Einzelnen Kirchen droht die Schließung

Noch größer ist die Sorge in den betroffenen Gemeinden. Der Dachschaden beträgt umgerechnet oft mehr als 100.000 Euro pro Einzelfall. Die Versicherung übernimmt aber lediglich 10.000 Euro. Mehr wird nur dann gezahlt, wenn das Gebäude umfassend alarmgesichert war. Dafür jedoch reicht das Budget meist nicht aus. "Wir sind nun gezwungen, große Geldsummen aufzutreiben, um das gestohlene Material zu ersetzen", sagte Martin Seeley, Bischof von Saint Edmundsbury und Ipswich. Einzelnen Kirchen droht gar die Schließung.
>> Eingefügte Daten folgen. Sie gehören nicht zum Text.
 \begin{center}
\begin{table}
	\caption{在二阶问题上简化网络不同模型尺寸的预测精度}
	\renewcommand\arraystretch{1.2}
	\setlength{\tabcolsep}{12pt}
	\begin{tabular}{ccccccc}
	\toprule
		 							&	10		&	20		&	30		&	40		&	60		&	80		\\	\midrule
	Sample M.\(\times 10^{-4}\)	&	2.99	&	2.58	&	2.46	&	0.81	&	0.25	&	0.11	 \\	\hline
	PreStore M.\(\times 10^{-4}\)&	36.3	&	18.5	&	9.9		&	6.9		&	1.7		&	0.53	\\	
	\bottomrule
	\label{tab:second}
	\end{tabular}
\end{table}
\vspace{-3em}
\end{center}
Doch wer ist für die eigentümliche Diebstahlserie verantwortlich? Die Polizei in Suffolk geht davon aus, dass es sich um organisierte Kriminalität handelt. Mehrere Banden hätten sich auf abgelegene, aber verkehrstechnisch gut erreichbare Kirchen spezialisiert. Potenzielle Ziele würden durch Luftaufnahmen identifiziert, die man etwa mit dem Programm "Google Earth" abrufen könne. Vermutlich kämen auch Kamera-Drohnen zum Einsatz, um die Gotteshäuser näher zu inspizieren. Die Beute, mutmaßt die Polizei, werde ins Ausland verschifft. An der Londoner Metallbörse ist eine Tonne Blei derzeit rund 1.300 Euro wert.

Linktipp: Pfarrer beschützt seine Kirche im Schlaf

Zweimal hatten Kriminelle versucht, wertvolles Metall vom Dach einer englischen Pfarrkirche zu stehlen. Jetzt greift der Pfarrer zu außergewöhnlichen Maßnahmen: Seit Wochen schläft er in der Kirche, um Diebe abzuschrecken.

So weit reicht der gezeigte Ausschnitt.